EXERCISE DIRECTIONS → Beginning at the line that includes "- 浏览器对脚本的支持被关闭" in the entries below, print each line exactly as it appears, through the last one.

DATA SUPPLIED →
● ● ● ● ● ● ●
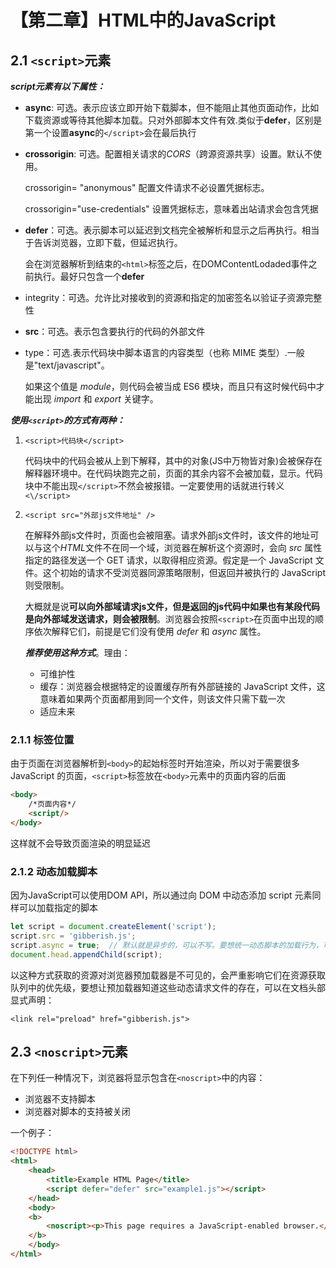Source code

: # 【第二章】HTML中的JavaScript

## 2.1 `<script>`元素



***script元素有以下属性：***

- **async**:  可选。表示应该立即开始下载脚本，但不能阻止其他页面动作，比如下载资源或等待其他脚本加载。只对外部脚本文件有效.类似于**defer**，区别是第一个设置**async**的`</script>`会在最后执行

- **crossorigin**: 可选。配置相关请求的*CORS*（跨源资源共享）设置。默认不使用。

  crossorigin= "anonymous" 配置文件请求不必设置凭据标志。

  crossorigin="use-credentials" 设置凭据标志，意味着出站请求会包含凭据

- **defer**：可选。表示脚本可以延迟到文档完全被解析和显示之后再执行。相当于告诉浏览器，立即下载，但延迟执行。

  会在浏览器解析到结束的`<html>`标签之后，在DOMContentLodaded事件之前执行。最好只包含一个**defer**

- integrity：可选。允许比对接收到的资源和指定的加密签名以验证子资源完整性

- **src**：可选。表示包含要执行的代码的外部文件

- type：可选.表示代码块中脚本语言的内容类型（也称 MIME 类型）.一般是"text/javascript"。

  如果这个值是 *module*，则代码会被当成 ES6 模块，而且只有这时候代码中才能出现 *import* 和 *export* 关键字。

***使用`<script>`的方式有两种：***

1. `<script>代码块</script>`

   代码块中的代码会被从上到下解释，其中的对象(JS中万物皆对象)会被保存在解释器环境中。在代码块跑完之前，页面的其余内容不会被加载，显示。代码块中不能出现`</script>`不然会被报错。一定要使用的话就进行转义`<\/script>`

2. `<script src="外部js文件地址" />`

   在解释外部js文件时，页面也会被阻塞。请求外部js文件时，该文件的地址可以与这个*HTML*文件不在同一个域，浏览器在解析这个资源时，会向 *src* 属性指定的路径发送一个 GET 请求，以取得相应资源。假定是一个 JavaScript 文件。这个初始的请求不受浏览器同源策略限制，但返回并被执行的 JavaScript 则受限制。

   大概就是说**可以向外部域请求js文件，但是返回的js代码中如果也有某段代码是向外部域发送请求，则会被限制**。浏览器会按照`<script>`在页面中出现的顺序依次解释它们，前提是它们没有使用 *defer* 和 *async* 属性。

   ***推荐使用这种方式***。理由：

   - 可维护性
   - 缓存：浏览器会根据特定的设置缓存所有外部链接的 JavaScript 文件，这意味着如果两个页面都用到同一个文件，则该文件只需下载一次
   - 适应未来

### 2.1.1 标签位置

由于页面在浏览器解析到`<body>`的起始标签时开始渲染，所以对于需要很多 JavaScript 的页面，`<script>`标签放在`<body>`元素中的页面内容的后面

```html
<body>
    /*页面内容*/
    <script/>
</body>
```

这样就不会导致页面渲染的明显延迟

### 2.1.2 动态加载脚本

因为JavaScript可以使用DOM API，所以通过向 DOM 中动态添加 script 元素同样可以加载指定的脚本

```js
let script = document.createElement('script'); 
script.src = 'gibberish.js'; 
script.async = true;  // 默认就是异步的，可以不写。要想统一动态脚本的加载行为，可以明确将其设置为同步
document.head.appendChild(script);
```

以这种方式获取的资源对浏览器预加载器是不可见的，会严重影响它们在资源获取队列中的优先级，要想让预加载器知道这些动态请求文件的存在，可以在文档头部显式声明：

`<link rel="preload" href="gibberish.js">`



## 2.3 `<noscript>`元素

在下列任一种情况下，浏览器将显示包含在`<noscript>`中的内容：

- 浏览器不支持脚本
- 浏览器对脚本的支持被关闭

一个例子：

```html
<!DOCTYPE html> 
<html> 
    <head> 
        <title>Example HTML Page</title> 
        <script defer="defer" src="example1.js"></script> 
    </head> 
    <body> 
    <b>
        <noscript><p>This page requires a JavaScript-enabled browser.</p></noscript>
    </b>
    </body> 
</html>
```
● ● ● ● ● ● ●
RESPONSE AREA →
- 浏览器对脚本的支持被关闭

一个例子：

```html
<!DOCTYPE html> 
<html> 
    <head> 
        <title>Example HTML Page</title> 
        <script defer="defer" src="example1.js"></script> 
    </head> 
    <body> 
    <b>
        <noscript><p>This page requires a JavaScript-enabled browser.</p></noscript>
    </b>
    </body> 
</html>
```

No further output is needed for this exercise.